___ Extracted information ___
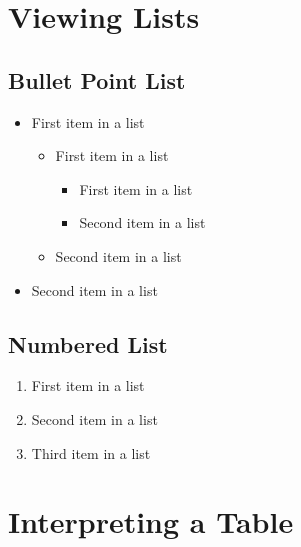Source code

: \documentclass[11pt]{scrartcl} %
\begin{document}

\section{Viewing Lists}

\subsection{Bullet Point List}

\begin{itemize}
	\item First item in a list 
		\begin{itemize}
		\item First item in a list 
			\begin{itemize}
			\item First item in a list 
			\item Second item in a list 
			\end{itemize}
		\item Second item in a list 
		\end{itemize}
	\item Second item in a list 
\end{itemize}


\subsection{Numbered List}

\begin{enumerate}
	\item First item in a list 
	\item Second item in a list 
	\item Third item in a list
\end{enumerate}


\section{Interpreting a Table}
\end{document}
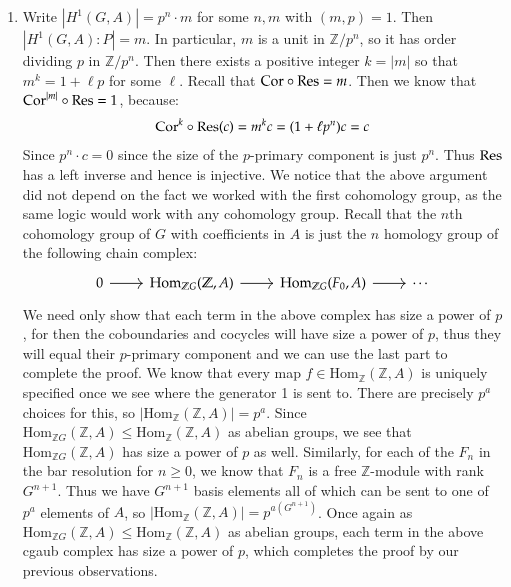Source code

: \documentclass[12pt]{article}
\theoremstyle{definitionstyle}
\def\mbb#1{\mathbb{#1}}
\newcommand{\Z}{\mbb Z}
\newcommand{\Hom}{\mathrm{Hom}}
\newcommand{\Cor}{\mathrm{Cor}}
\begin{document}
\begin{enumerate}
        \item Write $|H^1(G,A)| = p^n \cdot m$ for some $n,m$ with $(m, p) = 1$. Then $|H^1(G,A) : P| = m$. In particular, $m$ is a unit in $\Z/p^n$, so it has order dividing $p$ in $\Z/p^n$. Then there exists a positive integer $k = |m|$ so that $m^k = 1 + \ell p$ for some $\ell$. Recall that $\Cor \circ \Res = m$. Then we know that $\Cor^{|m|} \circ \Res = 1$, because:
        \begin{align*}
            \Cor^{k} \circ \Res(c) = m^{k} c = (1 + \ell p^n)c = c
        \end{align*}
        Since $p^n \cdot c = 0$ since the size of the $p$-primary component is just $p^n$. Thus $\Res$ has a left inverse and hence is injective. We notice that the above argument did not depend on the fact we worked with the first cohomology group, as the same logic would work with any cohomology group. Recall that the $n$th cohomology group of $G$ with coefficients in $A$ is just the $n$ homology group of the following chain complex:
        \[\begin{tikzcd}
            0 & {\Hom_{\Z G}(\Z, A)} & {\Hom_{\Z G}(F_0, A)} & \cdots
            \arrow[from=1-1, to=1-2]
            \arrow[from=1-2, to=1-3]
            \arrow[from=1-3, to=1-4]
        \end{tikzcd}\]
        We need only show that each term in the above complex has size a power of $p$, for then the coboundaries and cocycles will have size a power of $p$, thus they will equal their $p$-primary component and we can use the last part to complete the proof. We know that every map $f \in \Hom_\Z(\Z, A)$ is uniquely specified once we see where the generator 1 is sent to. There are precisely $p^a$ choices for this, so $|\Hom_{\Z}(\Z, A)| = p^a$. Since $\Hom_{\Z G}(\Z, A) \leq \Hom_{\Z}(\Z, A)$ as abelian groups, we see that $\Hom_{\Z G}(\Z, A)$ has size a power of $p$ as well. Similarly, for each of the $F_n$ in the bar resolution for $n \geq 0$, we know that $F_n$ is a free $\Z$-module with rank $G^{n+1}$. Thus we have $G^{n+1}$ basis elements all of which can be sent to one of $p^a$ elements of $A$, so $|\Hom_{\Z}(\Z, A)| = p^{a(G^{n+1})}$. Once again as $\Hom_{\Z G}(\Z, A) \leq \Hom_{\Z}(\Z, A)$ as abelian groups, each term in the above cgaub complex has size a power of $p$, which completes the proof by our previous observations.


\end{enumerate}
\end{document}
___
— Prompt —
The lines that mention the word "documentclass" should be pulled from the records above.

— Output for this task —
: \documentclass[11pt]{scrartcl} %
: \documentclass[12pt]{article}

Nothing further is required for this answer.